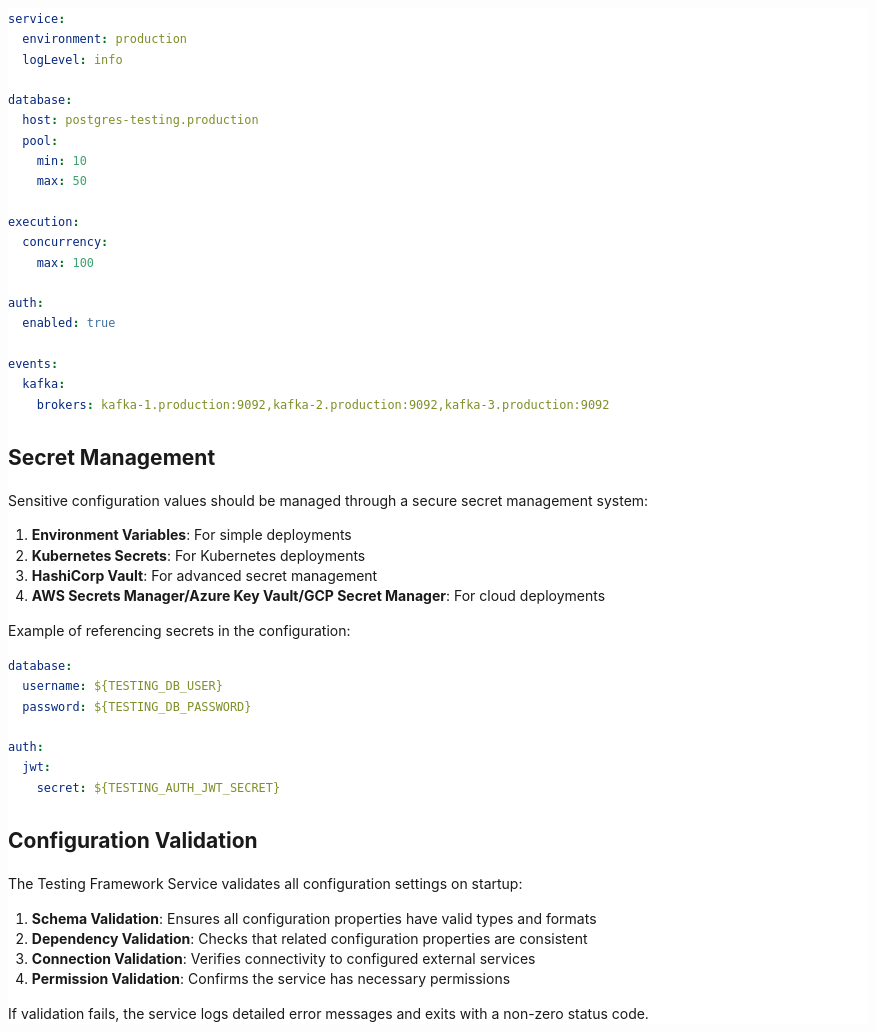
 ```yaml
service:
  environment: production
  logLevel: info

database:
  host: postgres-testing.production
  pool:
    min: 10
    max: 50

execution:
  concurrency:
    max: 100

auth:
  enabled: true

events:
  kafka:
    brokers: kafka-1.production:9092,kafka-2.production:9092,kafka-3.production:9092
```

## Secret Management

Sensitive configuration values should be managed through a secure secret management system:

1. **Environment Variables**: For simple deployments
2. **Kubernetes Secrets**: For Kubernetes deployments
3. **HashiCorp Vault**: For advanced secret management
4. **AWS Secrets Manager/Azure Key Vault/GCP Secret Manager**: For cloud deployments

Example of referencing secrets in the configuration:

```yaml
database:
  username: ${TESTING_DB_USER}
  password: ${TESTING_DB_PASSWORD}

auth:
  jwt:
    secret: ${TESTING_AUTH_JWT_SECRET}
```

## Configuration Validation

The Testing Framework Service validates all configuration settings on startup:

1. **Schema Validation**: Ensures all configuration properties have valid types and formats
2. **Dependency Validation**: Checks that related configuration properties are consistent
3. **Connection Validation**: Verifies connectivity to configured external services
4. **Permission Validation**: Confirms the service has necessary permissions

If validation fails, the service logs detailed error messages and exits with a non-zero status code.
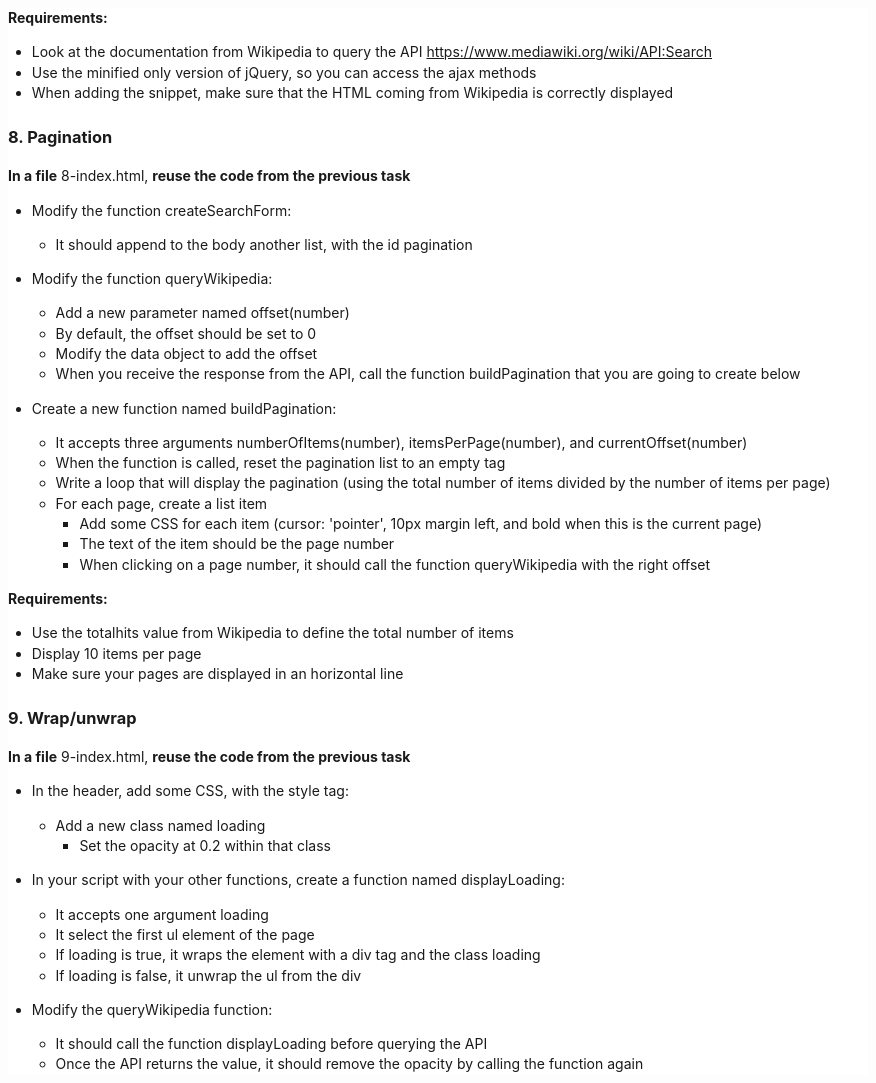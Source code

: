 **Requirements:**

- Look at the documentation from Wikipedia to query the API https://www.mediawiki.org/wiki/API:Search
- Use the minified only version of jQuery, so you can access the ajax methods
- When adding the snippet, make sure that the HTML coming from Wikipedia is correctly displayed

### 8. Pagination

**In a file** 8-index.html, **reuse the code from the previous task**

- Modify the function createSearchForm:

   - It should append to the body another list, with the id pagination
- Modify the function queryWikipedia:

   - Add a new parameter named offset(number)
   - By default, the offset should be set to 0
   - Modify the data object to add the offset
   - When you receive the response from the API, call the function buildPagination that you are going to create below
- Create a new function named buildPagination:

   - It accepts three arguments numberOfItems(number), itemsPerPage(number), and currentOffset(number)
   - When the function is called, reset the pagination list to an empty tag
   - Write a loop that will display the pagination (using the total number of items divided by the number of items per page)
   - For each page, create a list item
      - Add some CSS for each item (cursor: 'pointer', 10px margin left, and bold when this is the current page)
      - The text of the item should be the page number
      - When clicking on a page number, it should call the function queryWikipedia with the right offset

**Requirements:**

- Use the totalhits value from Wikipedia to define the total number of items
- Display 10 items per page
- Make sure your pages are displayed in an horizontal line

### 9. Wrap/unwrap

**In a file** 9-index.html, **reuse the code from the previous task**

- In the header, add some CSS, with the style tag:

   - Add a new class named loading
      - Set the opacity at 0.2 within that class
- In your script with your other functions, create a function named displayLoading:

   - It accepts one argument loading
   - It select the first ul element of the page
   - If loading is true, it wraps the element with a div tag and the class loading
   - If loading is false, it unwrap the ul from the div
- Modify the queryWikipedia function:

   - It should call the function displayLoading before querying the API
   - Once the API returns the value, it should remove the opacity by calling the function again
_ _ _ _ _ _ _
◆ **Prompt**: Give exactly, and nothing besides, the lines from the one in which "### 9. Wrap/unwrap" occurs through the end of the records.

◆ **Task answer**:
### 9. Wrap/unwrap

**In a file** 9-index.html, **reuse the code from the previous task**

- In the header, add some CSS, with the style tag:

   - Add a new class named loading
      - Set the opacity at 0.2 within that class
- In your script with your other functions, create a function named displayLoading:

   - It accepts one argument loading
   - It select the first ul element of the page
   - If loading is true, it wraps the element with a div tag and the class loading
   - If loading is false, it unwrap the ul from the div
- Modify the queryWikipedia function:

   - It should call the function displayLoading before querying the API
   - Once the API returns the value, it should remove the opacity by calling the function again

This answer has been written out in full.